Dalam sebuah pernyataan kepada Fox News Jumat malam, Aliansi Gay & Lesbian Melawan Diskriminasi mengatakan “dialog” antara Robertson dan komunitas kulit hitam dan gay adalah langkah penting berikutnya.

“Phil Robertson perlu menatap mata kaum Afrika-Amerika dan kaum gay dan mendengar dampak buruk dari memuji undang-undang Jim Crow dan membandingkan kaum gay dengan teroris,” kata pernyataan itu. “Jika dialog dengan Phil bukan bagian dari langkah selanjutnya, maka A&E telah memilih keuntungan dibandingkan orang Afrika-Amerika dan kaum gay – terutama karyawan dan pemirsanya.

Jindal mengeluarkan pernyataan pada Jumat malam yang mengatakan, “Saya senang mendengar bahwa orang-orang di A&E telah sadar dan menyadari bahwa toleransi terhadap pandangan agama lebih penting daripada kebenaran politik. Hari ini adalah hari yang baik untuk kebebasan berbicara dan kebebasan berbicara.” kebebasan beragama.”

Presiden Dewan Riset Keluarga Tony Perkins mengatakan dalam sebuah pernyataan setelah pengumuman A&E: “Serangan terhadap Phil Robertson telah mengungkapkan kepada masyarakat Amerika bahwa dorongan untuk mendefinisikan ulang pernikahan bukanlah tentang altar pernikahan, melainkan tentang lanskap moral, politik, dan budaya Amerika pada dasarnya. berubah.

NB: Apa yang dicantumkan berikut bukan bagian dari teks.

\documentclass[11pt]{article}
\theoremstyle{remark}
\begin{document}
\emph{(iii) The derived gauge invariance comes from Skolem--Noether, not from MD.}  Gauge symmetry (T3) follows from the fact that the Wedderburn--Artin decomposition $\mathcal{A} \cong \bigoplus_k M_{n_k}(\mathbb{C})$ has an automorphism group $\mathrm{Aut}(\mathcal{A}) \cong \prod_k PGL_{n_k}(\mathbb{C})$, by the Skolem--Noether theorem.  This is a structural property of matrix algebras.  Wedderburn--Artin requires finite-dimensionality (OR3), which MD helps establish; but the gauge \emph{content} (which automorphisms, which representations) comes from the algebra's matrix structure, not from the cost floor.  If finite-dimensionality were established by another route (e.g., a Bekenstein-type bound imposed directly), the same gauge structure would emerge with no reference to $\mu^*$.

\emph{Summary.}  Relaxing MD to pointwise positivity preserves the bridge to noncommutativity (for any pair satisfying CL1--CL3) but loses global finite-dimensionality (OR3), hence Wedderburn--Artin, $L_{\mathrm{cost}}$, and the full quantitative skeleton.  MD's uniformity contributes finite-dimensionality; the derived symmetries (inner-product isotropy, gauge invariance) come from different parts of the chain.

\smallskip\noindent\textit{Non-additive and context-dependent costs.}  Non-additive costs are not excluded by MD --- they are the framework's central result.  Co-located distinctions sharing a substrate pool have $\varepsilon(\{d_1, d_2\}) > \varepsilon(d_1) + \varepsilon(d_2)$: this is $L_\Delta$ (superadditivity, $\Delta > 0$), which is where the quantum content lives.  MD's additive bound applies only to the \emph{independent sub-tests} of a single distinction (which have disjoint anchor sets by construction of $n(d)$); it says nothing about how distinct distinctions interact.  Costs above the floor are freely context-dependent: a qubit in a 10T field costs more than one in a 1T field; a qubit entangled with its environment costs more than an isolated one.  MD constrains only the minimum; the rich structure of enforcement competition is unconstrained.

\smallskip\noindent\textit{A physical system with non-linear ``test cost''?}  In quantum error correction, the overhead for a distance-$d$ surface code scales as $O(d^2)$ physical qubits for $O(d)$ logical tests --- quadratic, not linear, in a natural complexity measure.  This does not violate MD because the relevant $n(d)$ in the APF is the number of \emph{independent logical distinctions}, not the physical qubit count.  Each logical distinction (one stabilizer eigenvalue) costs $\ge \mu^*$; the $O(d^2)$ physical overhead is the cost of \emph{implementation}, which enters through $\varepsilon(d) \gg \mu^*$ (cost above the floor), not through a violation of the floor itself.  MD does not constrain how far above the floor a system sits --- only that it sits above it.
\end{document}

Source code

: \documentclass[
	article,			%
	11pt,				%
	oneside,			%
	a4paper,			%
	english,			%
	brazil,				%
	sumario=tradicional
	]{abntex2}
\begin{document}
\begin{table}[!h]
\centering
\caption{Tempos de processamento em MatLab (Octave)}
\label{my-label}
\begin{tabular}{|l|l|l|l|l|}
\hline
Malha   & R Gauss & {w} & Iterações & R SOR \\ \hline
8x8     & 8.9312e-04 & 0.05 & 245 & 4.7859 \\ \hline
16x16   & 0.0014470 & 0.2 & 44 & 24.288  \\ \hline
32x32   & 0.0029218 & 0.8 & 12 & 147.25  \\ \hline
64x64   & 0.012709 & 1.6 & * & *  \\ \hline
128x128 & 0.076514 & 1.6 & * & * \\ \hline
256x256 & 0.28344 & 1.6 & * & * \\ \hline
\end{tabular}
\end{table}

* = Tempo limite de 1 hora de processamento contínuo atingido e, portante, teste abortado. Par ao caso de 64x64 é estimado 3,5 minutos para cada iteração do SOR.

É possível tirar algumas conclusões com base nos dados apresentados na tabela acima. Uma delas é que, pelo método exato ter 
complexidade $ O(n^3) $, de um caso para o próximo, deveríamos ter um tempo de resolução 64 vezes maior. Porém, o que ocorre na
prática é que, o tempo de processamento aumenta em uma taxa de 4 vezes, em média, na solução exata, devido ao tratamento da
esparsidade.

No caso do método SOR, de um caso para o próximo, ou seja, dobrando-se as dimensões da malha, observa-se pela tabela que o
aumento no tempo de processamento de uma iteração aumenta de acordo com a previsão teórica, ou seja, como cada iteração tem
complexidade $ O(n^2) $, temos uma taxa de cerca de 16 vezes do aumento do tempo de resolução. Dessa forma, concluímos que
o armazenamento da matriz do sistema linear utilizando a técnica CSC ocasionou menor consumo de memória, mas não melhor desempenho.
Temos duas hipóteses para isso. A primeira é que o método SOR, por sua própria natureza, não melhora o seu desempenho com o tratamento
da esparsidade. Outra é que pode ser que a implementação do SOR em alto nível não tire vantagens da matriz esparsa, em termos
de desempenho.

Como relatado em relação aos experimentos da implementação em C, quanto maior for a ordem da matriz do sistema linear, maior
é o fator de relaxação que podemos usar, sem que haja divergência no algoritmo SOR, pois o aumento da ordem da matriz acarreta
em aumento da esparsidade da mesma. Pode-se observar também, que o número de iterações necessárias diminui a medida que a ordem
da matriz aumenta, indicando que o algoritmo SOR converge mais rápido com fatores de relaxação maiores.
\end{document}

“Perubahan haluan A&E Network dalam menghadapi reaksi balik cukup memberi gambaran bagi masyarakat Amerika yang semakin bosan dengan GLAAD dan elit budaya yang ingin membungkam masyarakat dan menghilangkan Tuhan dan firman-Nya dari setiap aspek kehidupan publik.”

Todd Starnes dari Fox News berkontribusi pada laporan ini.